Work to be completed
Within the lines below, the span from the line with "该结构体的文档由以下文件生成" to the line with "Becs $\dim V=\dim\null", both ends included, is to be reproduced exactly, with pictures omitted.

Entries shown
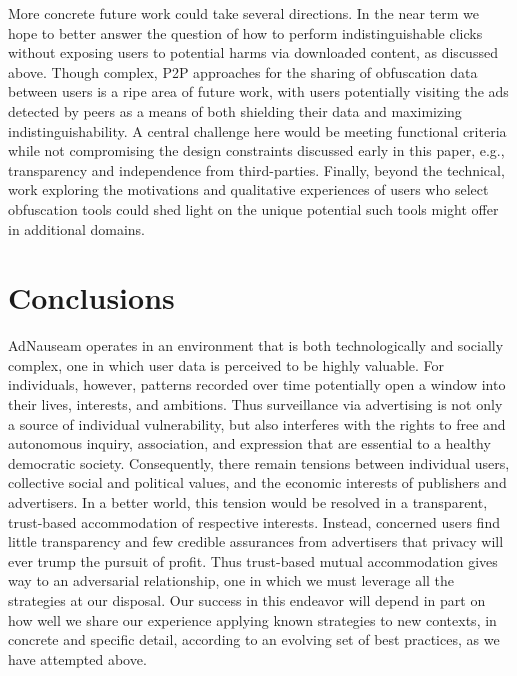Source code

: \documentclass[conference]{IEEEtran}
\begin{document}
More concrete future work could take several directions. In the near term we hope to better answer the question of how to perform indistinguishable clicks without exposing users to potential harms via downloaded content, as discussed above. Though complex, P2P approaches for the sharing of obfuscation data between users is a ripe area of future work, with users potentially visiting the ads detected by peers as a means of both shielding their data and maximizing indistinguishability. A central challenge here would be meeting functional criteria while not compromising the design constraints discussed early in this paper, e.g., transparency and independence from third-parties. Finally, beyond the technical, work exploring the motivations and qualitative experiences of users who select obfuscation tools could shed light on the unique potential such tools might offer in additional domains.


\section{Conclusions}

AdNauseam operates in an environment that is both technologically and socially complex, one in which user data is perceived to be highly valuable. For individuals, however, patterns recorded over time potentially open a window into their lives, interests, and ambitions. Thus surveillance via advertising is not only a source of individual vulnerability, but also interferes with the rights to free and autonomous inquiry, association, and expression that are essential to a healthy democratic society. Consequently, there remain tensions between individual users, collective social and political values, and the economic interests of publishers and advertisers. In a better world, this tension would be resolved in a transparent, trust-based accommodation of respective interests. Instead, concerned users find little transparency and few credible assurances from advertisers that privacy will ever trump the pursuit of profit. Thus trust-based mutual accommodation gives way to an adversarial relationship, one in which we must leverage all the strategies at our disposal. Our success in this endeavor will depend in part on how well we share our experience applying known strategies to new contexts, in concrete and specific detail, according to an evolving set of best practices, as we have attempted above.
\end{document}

* * *

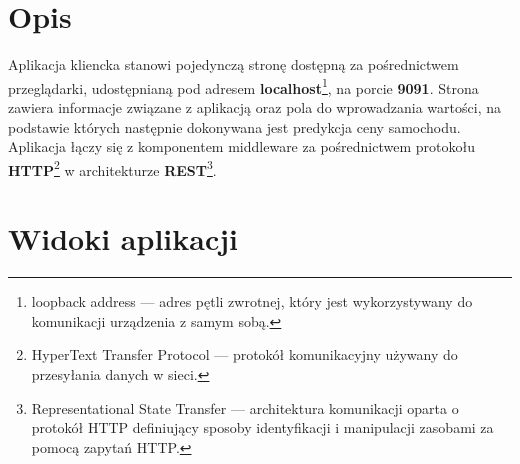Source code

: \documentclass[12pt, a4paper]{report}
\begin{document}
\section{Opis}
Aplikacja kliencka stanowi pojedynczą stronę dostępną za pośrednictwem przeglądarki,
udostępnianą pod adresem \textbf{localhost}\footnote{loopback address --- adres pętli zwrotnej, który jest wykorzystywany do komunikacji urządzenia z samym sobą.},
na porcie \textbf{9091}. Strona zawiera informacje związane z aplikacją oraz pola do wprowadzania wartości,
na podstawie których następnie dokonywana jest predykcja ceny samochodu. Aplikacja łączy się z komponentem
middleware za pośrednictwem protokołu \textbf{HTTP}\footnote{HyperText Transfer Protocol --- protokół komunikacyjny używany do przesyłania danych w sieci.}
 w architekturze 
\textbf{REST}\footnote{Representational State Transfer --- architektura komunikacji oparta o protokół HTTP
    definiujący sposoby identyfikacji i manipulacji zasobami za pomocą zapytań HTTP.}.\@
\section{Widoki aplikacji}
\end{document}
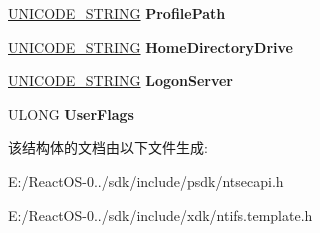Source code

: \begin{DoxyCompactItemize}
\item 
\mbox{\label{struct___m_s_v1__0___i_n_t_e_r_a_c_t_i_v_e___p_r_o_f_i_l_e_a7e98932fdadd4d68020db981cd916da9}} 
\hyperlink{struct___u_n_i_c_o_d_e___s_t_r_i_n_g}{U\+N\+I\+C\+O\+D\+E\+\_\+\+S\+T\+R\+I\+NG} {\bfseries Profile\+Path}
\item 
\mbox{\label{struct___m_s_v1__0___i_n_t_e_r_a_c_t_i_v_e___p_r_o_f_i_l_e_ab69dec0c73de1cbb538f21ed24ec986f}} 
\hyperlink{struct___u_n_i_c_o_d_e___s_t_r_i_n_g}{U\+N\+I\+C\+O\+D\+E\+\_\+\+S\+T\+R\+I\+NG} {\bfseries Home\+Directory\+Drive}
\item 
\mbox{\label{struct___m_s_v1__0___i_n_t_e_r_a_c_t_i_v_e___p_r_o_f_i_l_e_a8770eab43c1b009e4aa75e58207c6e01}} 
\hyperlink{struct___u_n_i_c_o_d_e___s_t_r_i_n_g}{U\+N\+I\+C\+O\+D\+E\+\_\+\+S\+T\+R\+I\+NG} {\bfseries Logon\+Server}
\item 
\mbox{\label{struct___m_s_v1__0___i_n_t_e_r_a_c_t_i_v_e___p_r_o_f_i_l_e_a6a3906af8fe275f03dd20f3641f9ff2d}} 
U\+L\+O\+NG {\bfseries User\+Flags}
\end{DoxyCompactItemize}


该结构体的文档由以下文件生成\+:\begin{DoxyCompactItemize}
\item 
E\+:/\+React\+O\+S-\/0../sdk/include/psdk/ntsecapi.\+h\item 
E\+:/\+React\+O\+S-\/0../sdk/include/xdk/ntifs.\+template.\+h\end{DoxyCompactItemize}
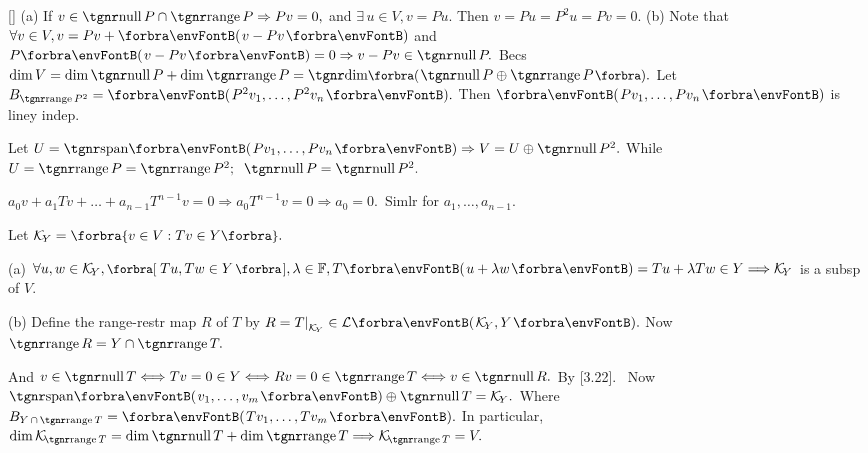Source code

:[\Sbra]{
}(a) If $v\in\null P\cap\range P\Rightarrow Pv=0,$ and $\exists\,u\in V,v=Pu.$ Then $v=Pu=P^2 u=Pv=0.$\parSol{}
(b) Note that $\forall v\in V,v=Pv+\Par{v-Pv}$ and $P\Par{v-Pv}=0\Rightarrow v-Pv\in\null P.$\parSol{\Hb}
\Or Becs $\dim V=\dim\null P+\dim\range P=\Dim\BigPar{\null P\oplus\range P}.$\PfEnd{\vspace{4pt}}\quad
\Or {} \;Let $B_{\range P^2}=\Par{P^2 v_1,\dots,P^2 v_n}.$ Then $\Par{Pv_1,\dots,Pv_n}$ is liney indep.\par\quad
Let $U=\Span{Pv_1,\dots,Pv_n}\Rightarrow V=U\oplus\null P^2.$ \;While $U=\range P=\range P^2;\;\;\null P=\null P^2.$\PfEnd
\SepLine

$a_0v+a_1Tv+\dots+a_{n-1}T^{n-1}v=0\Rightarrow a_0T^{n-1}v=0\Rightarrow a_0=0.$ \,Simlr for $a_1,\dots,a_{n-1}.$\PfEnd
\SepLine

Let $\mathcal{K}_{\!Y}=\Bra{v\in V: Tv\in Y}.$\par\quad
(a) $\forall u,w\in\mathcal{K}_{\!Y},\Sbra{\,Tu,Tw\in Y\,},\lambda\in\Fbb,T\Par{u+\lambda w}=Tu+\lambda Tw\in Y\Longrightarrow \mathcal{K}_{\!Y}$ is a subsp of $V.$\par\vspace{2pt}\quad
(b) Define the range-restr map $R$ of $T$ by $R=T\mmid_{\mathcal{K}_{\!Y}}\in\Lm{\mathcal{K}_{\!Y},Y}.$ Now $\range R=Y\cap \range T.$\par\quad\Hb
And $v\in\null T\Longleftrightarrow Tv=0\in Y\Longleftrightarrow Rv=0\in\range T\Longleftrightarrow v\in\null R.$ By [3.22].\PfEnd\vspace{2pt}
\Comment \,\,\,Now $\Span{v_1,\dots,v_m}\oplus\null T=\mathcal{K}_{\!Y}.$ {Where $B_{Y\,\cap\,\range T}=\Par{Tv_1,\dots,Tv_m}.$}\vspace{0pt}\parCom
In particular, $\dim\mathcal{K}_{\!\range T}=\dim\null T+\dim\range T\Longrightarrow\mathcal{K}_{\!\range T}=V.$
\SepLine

==

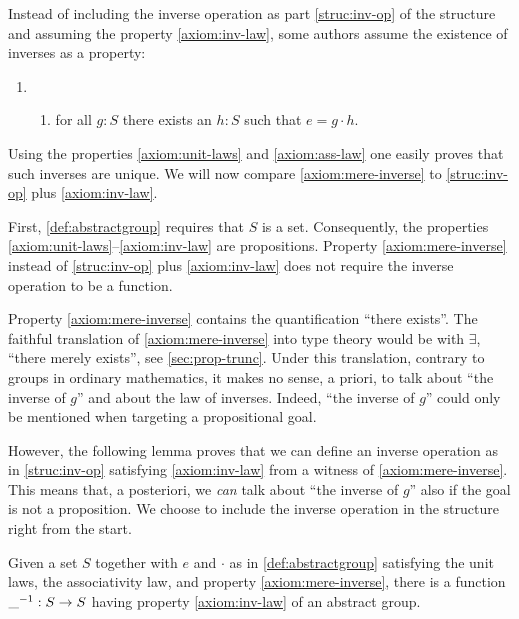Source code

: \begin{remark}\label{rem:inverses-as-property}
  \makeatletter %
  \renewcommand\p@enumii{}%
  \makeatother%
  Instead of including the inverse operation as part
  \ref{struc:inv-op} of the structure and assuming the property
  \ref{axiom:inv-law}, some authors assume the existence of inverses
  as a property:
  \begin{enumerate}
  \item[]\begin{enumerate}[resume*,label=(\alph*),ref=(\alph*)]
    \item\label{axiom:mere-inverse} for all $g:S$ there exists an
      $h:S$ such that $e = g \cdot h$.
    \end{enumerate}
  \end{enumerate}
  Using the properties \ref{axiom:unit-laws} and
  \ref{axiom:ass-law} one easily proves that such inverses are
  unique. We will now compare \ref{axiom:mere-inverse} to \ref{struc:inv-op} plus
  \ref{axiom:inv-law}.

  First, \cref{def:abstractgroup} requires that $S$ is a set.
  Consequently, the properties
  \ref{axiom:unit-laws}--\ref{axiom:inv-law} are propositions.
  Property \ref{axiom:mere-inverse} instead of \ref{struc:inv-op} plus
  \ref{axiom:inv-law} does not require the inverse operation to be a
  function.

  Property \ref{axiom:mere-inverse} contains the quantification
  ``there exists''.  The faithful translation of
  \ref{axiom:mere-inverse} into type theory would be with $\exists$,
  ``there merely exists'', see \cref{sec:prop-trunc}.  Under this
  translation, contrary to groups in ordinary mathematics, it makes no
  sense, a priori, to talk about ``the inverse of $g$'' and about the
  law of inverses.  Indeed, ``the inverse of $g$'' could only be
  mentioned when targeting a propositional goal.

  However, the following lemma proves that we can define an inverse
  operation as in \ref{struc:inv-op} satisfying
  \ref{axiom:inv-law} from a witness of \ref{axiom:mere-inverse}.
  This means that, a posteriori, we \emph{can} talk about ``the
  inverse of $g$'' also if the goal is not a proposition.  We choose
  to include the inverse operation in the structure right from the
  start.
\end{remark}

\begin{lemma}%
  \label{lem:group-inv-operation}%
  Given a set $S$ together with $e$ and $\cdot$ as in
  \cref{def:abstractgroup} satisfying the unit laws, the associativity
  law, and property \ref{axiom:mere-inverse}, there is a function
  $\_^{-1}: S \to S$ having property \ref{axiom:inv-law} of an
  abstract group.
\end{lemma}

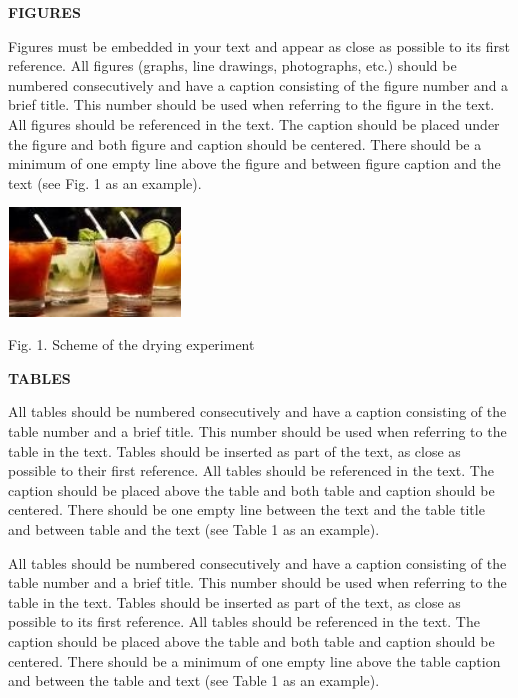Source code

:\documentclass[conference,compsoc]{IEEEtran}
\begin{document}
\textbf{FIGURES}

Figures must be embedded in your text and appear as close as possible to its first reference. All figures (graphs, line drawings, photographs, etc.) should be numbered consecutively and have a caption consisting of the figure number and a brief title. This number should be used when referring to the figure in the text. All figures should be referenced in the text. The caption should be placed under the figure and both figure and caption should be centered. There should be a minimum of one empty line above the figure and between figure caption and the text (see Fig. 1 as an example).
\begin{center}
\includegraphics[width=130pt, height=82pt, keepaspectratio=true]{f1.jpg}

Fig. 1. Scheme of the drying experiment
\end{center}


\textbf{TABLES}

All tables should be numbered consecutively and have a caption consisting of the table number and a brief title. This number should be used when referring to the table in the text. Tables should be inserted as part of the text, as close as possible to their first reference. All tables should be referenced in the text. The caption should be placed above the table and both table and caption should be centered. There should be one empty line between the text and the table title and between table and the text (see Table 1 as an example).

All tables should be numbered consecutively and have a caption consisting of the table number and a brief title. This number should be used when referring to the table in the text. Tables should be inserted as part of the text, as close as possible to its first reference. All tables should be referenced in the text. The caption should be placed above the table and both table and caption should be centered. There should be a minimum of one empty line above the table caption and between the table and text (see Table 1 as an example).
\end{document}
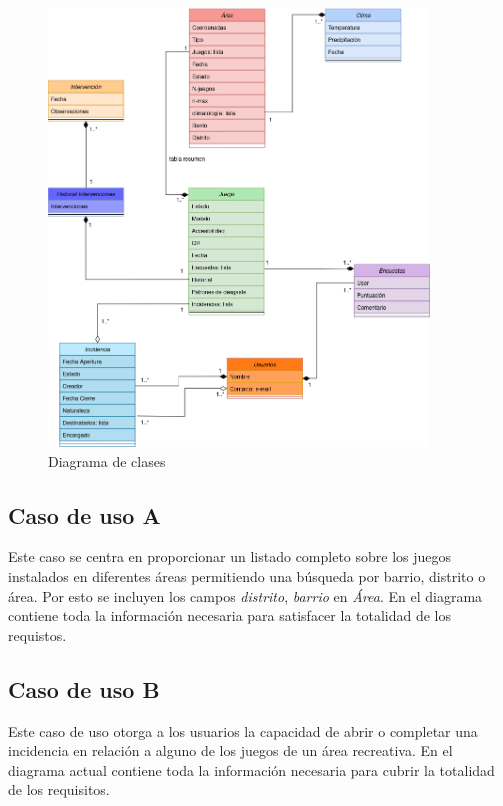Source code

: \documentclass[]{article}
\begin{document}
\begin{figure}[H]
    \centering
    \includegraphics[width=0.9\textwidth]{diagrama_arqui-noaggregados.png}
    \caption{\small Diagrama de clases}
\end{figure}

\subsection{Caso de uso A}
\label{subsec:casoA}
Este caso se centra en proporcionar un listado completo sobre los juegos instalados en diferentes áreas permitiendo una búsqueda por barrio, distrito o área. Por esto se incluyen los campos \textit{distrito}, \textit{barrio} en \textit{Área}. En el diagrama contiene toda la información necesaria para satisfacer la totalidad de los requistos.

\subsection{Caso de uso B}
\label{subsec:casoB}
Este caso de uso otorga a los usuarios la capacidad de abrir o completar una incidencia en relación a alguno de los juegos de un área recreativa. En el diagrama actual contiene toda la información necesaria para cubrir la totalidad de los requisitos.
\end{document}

Your solution
该结构体的文档由以下文件生成\+:\begin{DoxyCompactItemize}
\item 
E\+:/\+React\+O\+S-\/0../sdk/include/psdk/ntsecapi.\+h\item 
E\+:/\+React\+O\+S-\/0../sdk/include/xdk/ntifs.\+template.\+h\end{DoxyCompactItemize}
Source code

:[\Sbra]{
}(a) If $v\in\null P\cap\range P\Rightarrow Pv=0,$ and $\exists\,u\in V,v=Pu.$ Then $v=Pu=P^2 u=Pv=0.$\parSol{}
(b) Note that $\forall v\in V,v=Pv+\Par{v-Pv}$ and $P\Par{v-Pv}=0\Rightarrow v-Pv\in\null P.$\parSol{\Hb}
\Or Becs $\dim V=\dim\null P+\dim\range P=\Dim\BigPar{\null P\oplus\range P}.$\PfEnd{\vspace{4pt}}\quad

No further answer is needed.